John Calvin Commentary

Isaiah 40:24

1509–1564
Protestant
John Calvin
John Calvin

John Calvin Commentary

Isaiah 40:24

1509–1564
Protestant
SCRIPTURE

"Yea, they have not been planted; yea, they have not been sown; yea, their stock hath not taken root in the earth: moreover he bloweth upon them, and they wither, and the whirlwind taketh them away as stubble." — Isaiah 40:24 (ASV)

It is as if they had not been planted. Though the particle אף (aph) signifies also, in this passage it may be more appropriately rendered “so that.” Thus, the plain meaning will be, “So that you may say that they were not planted or sown.” This is an amplification of what he had formerly said, for he shows that the princes are totally destroyed and rooted out, so that no trace of them is left, as if they had never existed. As long as they remain in prosperity, they appear to be so strong as to be beyond the possibility of being overthrown by any adverse event. However, such changes happen that blot out their name and remembrance, so that you would say that they had never existed; and we see that this has happened not only to individuals but even to very flourishing kingdoms.
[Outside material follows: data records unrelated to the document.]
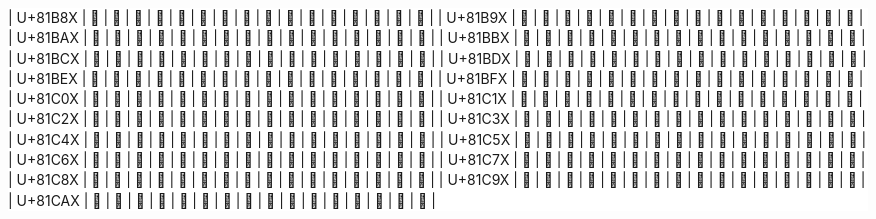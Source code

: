 | U+81B8X | &#x81B80; | &#x81B81; | &#x81B82; | &#x81B83; | &#x81B84; | &#x81B85; | &#x81B86; | &#x81B87; | &#x81B88; | &#x81B89; | &#x81B8A; | &#x81B8B; | &#x81B8C; | &#x81B8D; | &#x81B8E; | &#x81B8F; |
| U+81B9X | &#x81B90; | &#x81B91; | &#x81B92; | &#x81B93; | &#x81B94; | &#x81B95; | &#x81B96; | &#x81B97; | &#x81B98; | &#x81B99; | &#x81B9A; | &#x81B9B; | &#x81B9C; | &#x81B9D; | &#x81B9E; | &#x81B9F; |
| U+81BAX | &#x81BA0; | &#x81BA1; | &#x81BA2; | &#x81BA3; | &#x81BA4; | &#x81BA5; | &#x81BA6; | &#x81BA7; | &#x81BA8; | &#x81BA9; | &#x81BAA; | &#x81BAB; | &#x81BAC; | &#x81BAD; | &#x81BAE; | &#x81BAF; |
| U+81BBX | &#x81BB0; | &#x81BB1; | &#x81BB2; | &#x81BB3; | &#x81BB4; | &#x81BB5; | &#x81BB6; | &#x81BB7; | &#x81BB8; | &#x81BB9; | &#x81BBA; | &#x81BBB; | &#x81BBC; | &#x81BBD; | &#x81BBE; | &#x81BBF; |
| U+81BCX | &#x81BC0; | &#x81BC1; | &#x81BC2; | &#x81BC3; | &#x81BC4; | &#x81BC5; | &#x81BC6; | &#x81BC7; | &#x81BC8; | &#x81BC9; | &#x81BCA; | &#x81BCB; | &#x81BCC; | &#x81BCD; | &#x81BCE; | &#x81BCF; |
| U+81BDX | &#x81BD0; | &#x81BD1; | &#x81BD2; | &#x81BD3; | &#x81BD4; | &#x81BD5; | &#x81BD6; | &#x81BD7; | &#x81BD8; | &#x81BD9; | &#x81BDA; | &#x81BDB; | &#x81BDC; | &#x81BDD; | &#x81BDE; | &#x81BDF; |
| U+81BEX | &#x81BE0; | &#x81BE1; | &#x81BE2; | &#x81BE3; | &#x81BE4; | &#x81BE5; | &#x81BE6; | &#x81BE7; | &#x81BE8; | &#x81BE9; | &#x81BEA; | &#x81BEB; | &#x81BEC; | &#x81BED; | &#x81BEE; | &#x81BEF; |
| U+81BFX | &#x81BF0; | &#x81BF1; | &#x81BF2; | &#x81BF3; | &#x81BF4; | &#x81BF5; | &#x81BF6; | &#x81BF7; | &#x81BF8; | &#x81BF9; | &#x81BFA; | &#x81BFB; | &#x81BFC; | &#x81BFD; | &#x81BFE; | &#x81BFF; |
| U+81C0X | &#x81C00; | &#x81C01; | &#x81C02; | &#x81C03; | &#x81C04; | &#x81C05; | &#x81C06; | &#x81C07; | &#x81C08; | &#x81C09; | &#x81C0A; | &#x81C0B; | &#x81C0C; | &#x81C0D; | &#x81C0E; | &#x81C0F; |
| U+81C1X | &#x81C10; | &#x81C11; | &#x81C12; | &#x81C13; | &#x81C14; | &#x81C15; | &#x81C16; | &#x81C17; | &#x81C18; | &#x81C19; | &#x81C1A; | &#x81C1B; | &#x81C1C; | &#x81C1D; | &#x81C1E; | &#x81C1F; |
| U+81C2X | &#x81C20; | &#x81C21; | &#x81C22; | &#x81C23; | &#x81C24; | &#x81C25; | &#x81C26; | &#x81C27; | &#x81C28; | &#x81C29; | &#x81C2A; | &#x81C2B; | &#x81C2C; | &#x81C2D; | &#x81C2E; | &#x81C2F; |
| U+81C3X | &#x81C30; | &#x81C31; | &#x81C32; | &#x81C33; | &#x81C34; | &#x81C35; | &#x81C36; | &#x81C37; | &#x81C38; | &#x81C39; | &#x81C3A; | &#x81C3B; | &#x81C3C; | &#x81C3D; | &#x81C3E; | &#x81C3F; |
| U+81C4X | &#x81C40; | &#x81C41; | &#x81C42; | &#x81C43; | &#x81C44; | &#x81C45; | &#x81C46; | &#x81C47; | &#x81C48; | &#x81C49; | &#x81C4A; | &#x81C4B; | &#x81C4C; | &#x81C4D; | &#x81C4E; | &#x81C4F; |
| U+81C5X | &#x81C50; | &#x81C51; | &#x81C52; | &#x81C53; | &#x81C54; | &#x81C55; | &#x81C56; | &#x81C57; | &#x81C58; | &#x81C59; | &#x81C5A; | &#x81C5B; | &#x81C5C; | &#x81C5D; | &#x81C5E; | &#x81C5F; |
| U+81C6X | &#x81C60; | &#x81C61; | &#x81C62; | &#x81C63; | &#x81C64; | &#x81C65; | &#x81C66; | &#x81C67; | &#x81C68; | &#x81C69; | &#x81C6A; | &#x81C6B; | &#x81C6C; | &#x81C6D; | &#x81C6E; | &#x81C6F; |
| U+81C7X | &#x81C70; | &#x81C71; | &#x81C72; | &#x81C73; | &#x81C74; | &#x81C75; | &#x81C76; | &#x81C77; | &#x81C78; | &#x81C79; | &#x81C7A; | &#x81C7B; | &#x81C7C; | &#x81C7D; | &#x81C7E; | &#x81C7F; |
| U+81C8X | &#x81C80; | &#x81C81; | &#x81C82; | &#x81C83; | &#x81C84; | &#x81C85; | &#x81C86; | &#x81C87; | &#x81C88; | &#x81C89; | &#x81C8A; | &#x81C8B; | &#x81C8C; | &#x81C8D; | &#x81C8E; | &#x81C8F; |
| U+81C9X | &#x81C90; | &#x81C91; | &#x81C92; | &#x81C93; | &#x81C94; | &#x81C95; | &#x81C96; | &#x81C97; | &#x81C98; | &#x81C99; | &#x81C9A; | &#x81C9B; | &#x81C9C; | &#x81C9D; | &#x81C9E; | &#x81C9F; |
| U+81CAX | &#x81CA0; | &#x81CA1; | &#x81CA2; | &#x81CA3; | &#x81CA4; | &#x81CA5; | &#x81CA6; | &#x81CA7; | &#x81CA8; | &#x81CA9; | &#x81CAA; | &#x81CAB; | &#x81CAC; | &#x81CAD; | &#x81CAE; | &#x81CAF; |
Since, therefore, great downfalls are so many tokens of God’s dreadful power, let us learn not to lean on earthly and deceitful supports, but, whatever the amount of our riches or strength, let us depend on him. God does not, as pagans babble, turn this world about like a ball, as if he took pleasure in this game. Instead, whenever any person is highly elevated, they never cease from insolent boasting until they are thrown down headlong, so that the judgments of God are always manifest.

We are also reminded by this that it is wrong to ascribe to fortune or to any other cause the various events that happen. For God was not an instantaneous Creator who would immediately abandon the care of his work, but he incessantly applies his hand, so that nothing is done apart from his will and pleasure. Seeing that various changes thus happen in the world, and seeing that those things which were thought to be firm and stable are transitory and fading, let us turn our minds to that supreme providence of God.
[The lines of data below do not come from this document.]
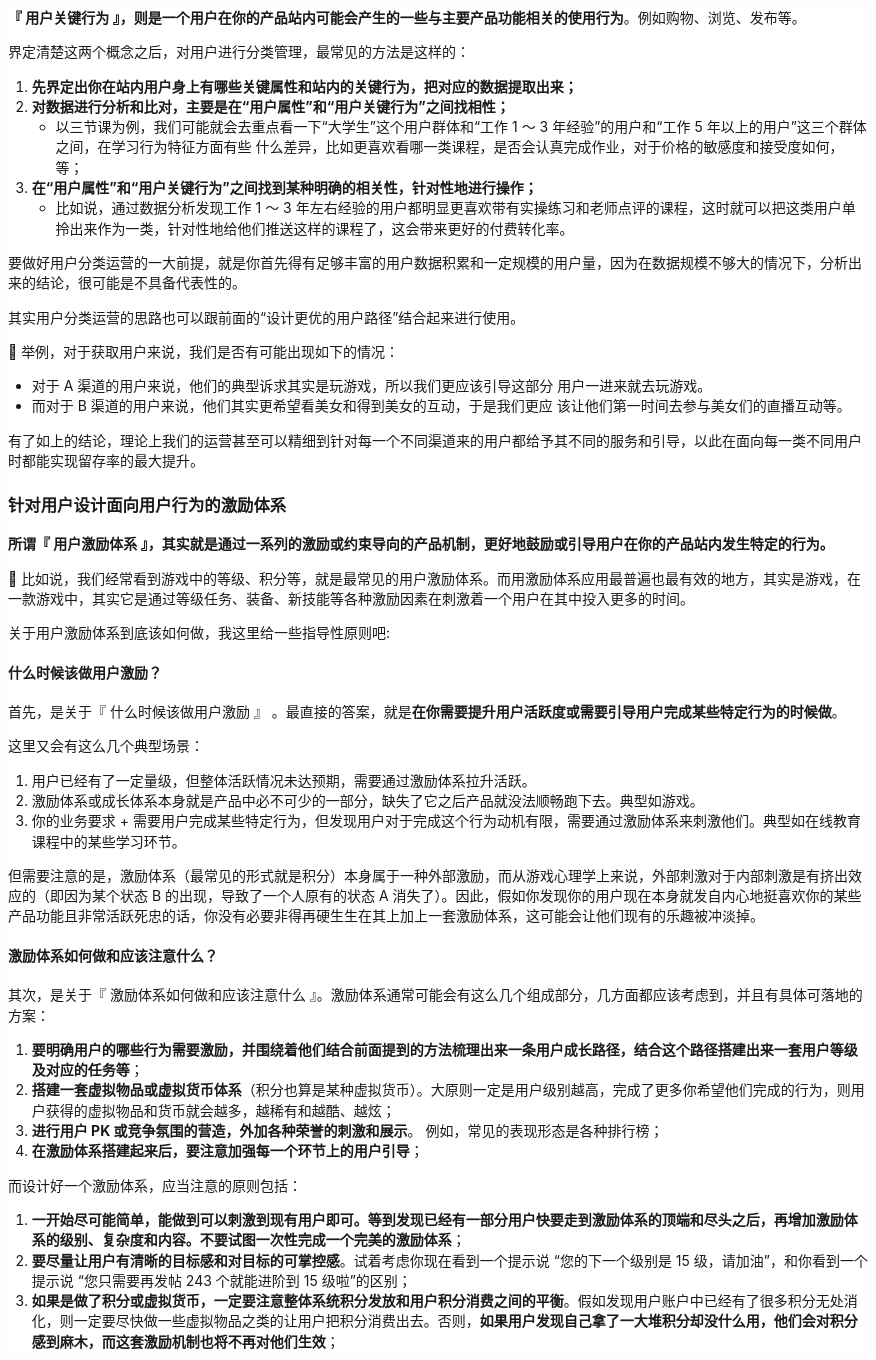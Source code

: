 **『 用户关键行为 』，则是一个用户在你的产品站内可能会产生的一些与主要产品功能相关的使用行为**。例如购物、浏览、发布等。

界定清楚这两个概念之后，对用户进行分类管理，最常见的方法是这样的：

1. **先界定出你在站内用户身上有哪些关键属性和站内的关键行为，把对应的数据提取出来；**
2. **对数据进行分析和比对，主要是在“用户属性”和“用户关键行为”之间找相性；**
   - 以三节课为例，我们可能就会去重点看一下“大学生”这个用户群体和“工作 1 ～ 3 年经验”的用户和“工作 5 年以上的用户”这三个群体之间，在学习行为特征方面有些 什么差异，比如更喜欢看哪一类课程，是否会认真完成作业，对于价格的敏感度和接受度如何，等；
3. **在“用户属性”和“用户关键行为”之间找到某种明确的相关性，针对性地进行操作；**
   - 比如说，通过数据分析发现工作 1 ～ 3 年左右经验的用户都明显更喜欢带有实操练习和老师点评的课程，这时就可以把这类用户单拎出来作为一类，针对性地给他们推送这样的课程了，这会带来更好的付费转化率。

要做好用户分类运营的一大前提，就是你首先得有足够丰富的用户数据积累和一定规模的用户量，因为在数据规模不够大的情况下，分析出来的结论，很可能是不具备代表性的。

其实用户分类运营的思路也可以跟前面的“设计更优的用户路径”结合起来进行使用。

🌰 举例，对于获取用户来说，我们是否有可能出现如下的情况：

- 对于 A 渠道的用户来说，他们的典型诉求其实是玩游戏，所以我们更应该引导这部分 用户一进来就去玩游戏。
- 而对于 B 渠道的用户来说，他们其实更希望看美女和得到美女的互动，于是我们更应 该让他们第一时间去参与美女们的直播互动等。

有了如上的结论，理论上我们的运营甚至可以精细到针对每一个不同渠道来的用户都给予其不同的服务和引导，以此在面向每一类不同用户时都能实现留存率的最大提升。

### 针对用户设计面向用户行为的激励体系

**所谓『 用户激励体系 』，其实就是通过一系列的激励或约束导向的产品机制，更好地鼓励或引导用户在你的产品站内发生特定的行为。**

🌰 比如说，我们经常看到游戏中的等级、积分等，就是最常见的用户激励体系。而用激励体系应用最普遍也最有效的地方，其实是游戏，在一款游戏中，其实它是通过等级任务、装备、新技能等各种激励因素在刺激着一个用户在其中投入更多的时间。

关于用户激励体系到底该如何做，我这里给一些指导性原则吧:

#### 什么时候该做用户激励？

首先，是关于『 什么时候该做用户激励 』 。最直接的答案，就是**在你需要提升用户活跃度或需要引导用户完成某些特定行为的时候做**。

这里又会有这么几个典型场景：

1. 用户已经有了一定量级，但整体活跃情况未达预期，需要通过激励体系拉升活跃。
2. 激励体系或成长体系本身就是产品中必不可少的一部分，缺失了它之后产品就没法顺畅跑下去。典型如游戏。
3. 你的业务要求 + 需要用户完成某些特定行为，但发现用户对于完成这个行为动机有限，需要通过激励体系来刺激他们。典型如在线教育课程中的某些学习环节。

但需要注意的是，激励体系（最常见的形式就是积分）本身属于一种外部激励，而从游戏心理学上来说，外部刺激对于内部刺激是有挤出效应的（即因为某个状态 B 的出现，导致了一个人原有的状态 A 消失了）。因此，假如你发现你的用户现在本身就发自内心地挺喜欢你的某些产品功能且非常活跃死忠的话，你没有必要非得再硬生生在其上加上一套激励体系，这可能会让他们现有的乐趣被冲淡掉。

#### 激励体系如何做和应该注意什么？

其次，是关于『 激励体系如何做和应该注意什么 』。激励体系通常可能会有这么几个组成部分，几方面都应该考虑到，并且有具体可落地的方案：

1. **要明确用户的哪些行为需要激励，并围绕着他们结合前面提到的方法梳理出来一条用户成长路径，结合这个路径搭建出来一套用户等级及对应的任务等**；
2. **搭建一套虚拟物品或虚拟货币体系**（积分也算是某种虚拟货币）。大原则一定是用户级别越高，完成了更多你希望他们完成的行为，则用户获得的虚拟物品和货币就会越多，越稀有和越酷、越炫；
3. **进行用户 PK 或竞争氛围的营造，外加各种荣誉的刺激和展示**。 例如，常见的表现形态是各种排行榜；
4. **在激励体系搭建起来后，要注意加强每一个环节上的用户引导**；

而设计好一个激励体系，应当注意的原则包括：

1. **一开始尽可能简单，能做到可以刺激到现有用户即可。等到发现已经有一部分用户快要走到激励体系的顶端和尽头之后，再增加激励体系的级别、复杂度和内容。不要试图一次性完成一个完美的激励体系**；
2. **要尽量让用户有清晰的目标感和对目标的可掌控感**。试着考虑你现在看到一个提示说 “您的下一个级别是 15 级，请加油”，和你看到一个提示说 “您只需要再发帖 243 个就能进阶到 15 级啦”的区别；
3. **如果是做了积分或虚拟货币，一定要注意整体系统积分发放和用户积分消费之间的平衡**。假如发现用户账户中已经有了很多积分无处消化，则一定要尽快做一些虚拟物品之类的让用户把积分消费出去。否则，**如果用户发现自己拿了一大堆积分却没什么用，他们会对积分感到麻木，而这套激励机制也将不再对他们生效**；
Even while he bloweth on them. Hence he shows how light and trivial before God are those things that commonly dazzle our eyes and fill us with amazement; for we cannot think of any great king without being completely alarmed and stupefied. But he shows that kings and princes are like stubble before God, by whose breath they are driven, as by a whirlwind, at any moment that he pleases. We are therefore taught that we should never be so overwhelmed by the sight of any creature that we fail to render to God the honor and glory due to him.

This should have been carefully considered by the Jews, who would have thought that the Babylonian monarchy, whose captives they were, would never be destroyed, and that they could not be rescued from their hands, if they had not recalled this doctrine: that nothing in this world is so durable that it cannot be dissolved by the breath of God. So that they would not despair of their salvation, the Prophet reminds them that God, as soon as he pleases to thunder from heaven, will crush all the strength of their enemies that terrifies them, so that it will vanish away.